The protests have become a lightening rod for opposition to Biya’s 35-year rule.
The planned protest follows the three-day ban by the authorities of all gatherings of more than four persons, the shut down of bus stations, eateries and shops and the ban on the movement of people between divisions of its English-speaking region.
The draconian measures were taken to prevent the planned protests, which appear unstoppable.
The last time there were big protests in the western region, the government responded by unplugging the internet, shooting dead six protesters and arrested hundreds of others, some of whom were charged with crimes that carry the death penalty.
“Public gatherings and assembly of more than four persons shall be strictly forbidden. All off licenses, snack bars and night clubs shall not operate.

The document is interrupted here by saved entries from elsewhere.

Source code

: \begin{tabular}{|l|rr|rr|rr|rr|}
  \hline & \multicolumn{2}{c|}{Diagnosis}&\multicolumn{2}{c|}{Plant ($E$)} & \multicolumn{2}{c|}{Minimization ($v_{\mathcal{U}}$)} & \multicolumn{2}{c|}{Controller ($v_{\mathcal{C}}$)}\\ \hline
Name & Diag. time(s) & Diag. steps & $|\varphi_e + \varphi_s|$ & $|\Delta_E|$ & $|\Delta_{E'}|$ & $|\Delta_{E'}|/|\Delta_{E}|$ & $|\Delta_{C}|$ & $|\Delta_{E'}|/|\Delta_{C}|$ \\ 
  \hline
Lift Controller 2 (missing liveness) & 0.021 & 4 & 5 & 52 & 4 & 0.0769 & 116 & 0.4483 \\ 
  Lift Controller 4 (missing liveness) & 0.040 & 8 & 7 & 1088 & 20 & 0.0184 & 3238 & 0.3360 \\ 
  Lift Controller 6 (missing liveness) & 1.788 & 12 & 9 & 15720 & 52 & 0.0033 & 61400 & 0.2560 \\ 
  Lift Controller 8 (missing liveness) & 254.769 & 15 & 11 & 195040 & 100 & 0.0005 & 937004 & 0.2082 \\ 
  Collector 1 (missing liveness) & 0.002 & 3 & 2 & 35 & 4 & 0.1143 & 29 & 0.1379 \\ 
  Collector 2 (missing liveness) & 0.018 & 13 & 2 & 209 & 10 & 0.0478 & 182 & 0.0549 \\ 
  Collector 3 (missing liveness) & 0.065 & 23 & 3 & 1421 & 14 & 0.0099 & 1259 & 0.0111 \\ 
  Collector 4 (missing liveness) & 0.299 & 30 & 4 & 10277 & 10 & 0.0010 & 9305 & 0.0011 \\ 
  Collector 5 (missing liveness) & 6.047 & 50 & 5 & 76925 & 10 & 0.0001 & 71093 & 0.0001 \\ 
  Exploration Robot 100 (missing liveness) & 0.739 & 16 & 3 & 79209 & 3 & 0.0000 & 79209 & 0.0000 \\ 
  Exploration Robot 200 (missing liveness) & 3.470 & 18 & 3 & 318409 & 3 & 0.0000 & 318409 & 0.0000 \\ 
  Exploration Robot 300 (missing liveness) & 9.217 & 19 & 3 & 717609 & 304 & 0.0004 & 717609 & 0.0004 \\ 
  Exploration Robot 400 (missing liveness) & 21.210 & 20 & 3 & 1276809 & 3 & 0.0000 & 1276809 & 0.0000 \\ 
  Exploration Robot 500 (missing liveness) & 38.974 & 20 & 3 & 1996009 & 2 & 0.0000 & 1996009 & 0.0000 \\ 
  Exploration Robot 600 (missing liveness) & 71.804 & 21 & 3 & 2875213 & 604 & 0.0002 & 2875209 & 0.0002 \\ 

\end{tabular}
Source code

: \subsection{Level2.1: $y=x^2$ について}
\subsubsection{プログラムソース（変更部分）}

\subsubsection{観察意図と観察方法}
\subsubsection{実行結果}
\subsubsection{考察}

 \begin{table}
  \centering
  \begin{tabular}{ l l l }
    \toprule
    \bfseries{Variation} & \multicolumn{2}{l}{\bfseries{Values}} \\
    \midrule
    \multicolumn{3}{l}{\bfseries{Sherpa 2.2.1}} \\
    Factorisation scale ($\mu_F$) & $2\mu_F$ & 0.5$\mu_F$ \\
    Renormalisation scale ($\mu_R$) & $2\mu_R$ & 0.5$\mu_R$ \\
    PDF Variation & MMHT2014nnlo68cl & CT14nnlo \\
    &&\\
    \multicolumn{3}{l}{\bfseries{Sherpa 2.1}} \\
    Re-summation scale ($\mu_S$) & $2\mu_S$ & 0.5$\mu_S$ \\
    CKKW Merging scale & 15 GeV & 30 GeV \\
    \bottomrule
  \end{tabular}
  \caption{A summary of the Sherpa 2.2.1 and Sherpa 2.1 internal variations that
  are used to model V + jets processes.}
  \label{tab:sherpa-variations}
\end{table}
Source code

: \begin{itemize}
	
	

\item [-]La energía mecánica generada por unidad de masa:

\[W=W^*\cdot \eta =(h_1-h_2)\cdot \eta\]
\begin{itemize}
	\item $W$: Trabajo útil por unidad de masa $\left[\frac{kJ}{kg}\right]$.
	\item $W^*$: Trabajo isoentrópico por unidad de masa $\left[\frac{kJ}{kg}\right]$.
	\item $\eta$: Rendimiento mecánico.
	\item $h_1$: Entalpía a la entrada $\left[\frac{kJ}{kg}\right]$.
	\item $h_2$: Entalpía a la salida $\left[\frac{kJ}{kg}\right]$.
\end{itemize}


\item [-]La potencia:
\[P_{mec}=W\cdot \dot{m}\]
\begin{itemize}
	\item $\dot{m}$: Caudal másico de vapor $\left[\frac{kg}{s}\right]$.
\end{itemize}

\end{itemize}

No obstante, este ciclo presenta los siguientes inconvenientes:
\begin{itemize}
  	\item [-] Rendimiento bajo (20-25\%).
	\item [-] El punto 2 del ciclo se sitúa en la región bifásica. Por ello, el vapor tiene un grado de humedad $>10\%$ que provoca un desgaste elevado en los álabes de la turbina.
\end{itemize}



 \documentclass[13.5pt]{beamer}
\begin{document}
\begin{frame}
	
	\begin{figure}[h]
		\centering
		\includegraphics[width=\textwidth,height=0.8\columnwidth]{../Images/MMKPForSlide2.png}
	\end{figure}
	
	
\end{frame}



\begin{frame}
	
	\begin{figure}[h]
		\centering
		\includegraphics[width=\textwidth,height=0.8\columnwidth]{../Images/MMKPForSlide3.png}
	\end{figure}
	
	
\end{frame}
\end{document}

Motor parks shall remain closed,” said the order signed by Adolphe Lele Lafrique, governor of the northwest region.
“Any persons who attempt to violate this order shall be prosecuted,” it added.
The draconian measures are likely to provoke further anger driving a movement that is fast morphing from a bid for equal rights into a full-fledged struggle for independence.
Cameroon’s divide has its roots in the end of World War One, when the League of Nations divided the former German colony of Kamerun between the allied French and British victors.
Thousands of Anglophone demonstrators took to the streets last Friday, some of them hoisting separatist flags.
The government ordered its border with Nigeria closed this weekend. The Anglophone regions have strong ties to eastern Nigeria and authorities may fear that allowing the border to remain open during protests offers the demonstrators a rear base and makes it harder to maintain order.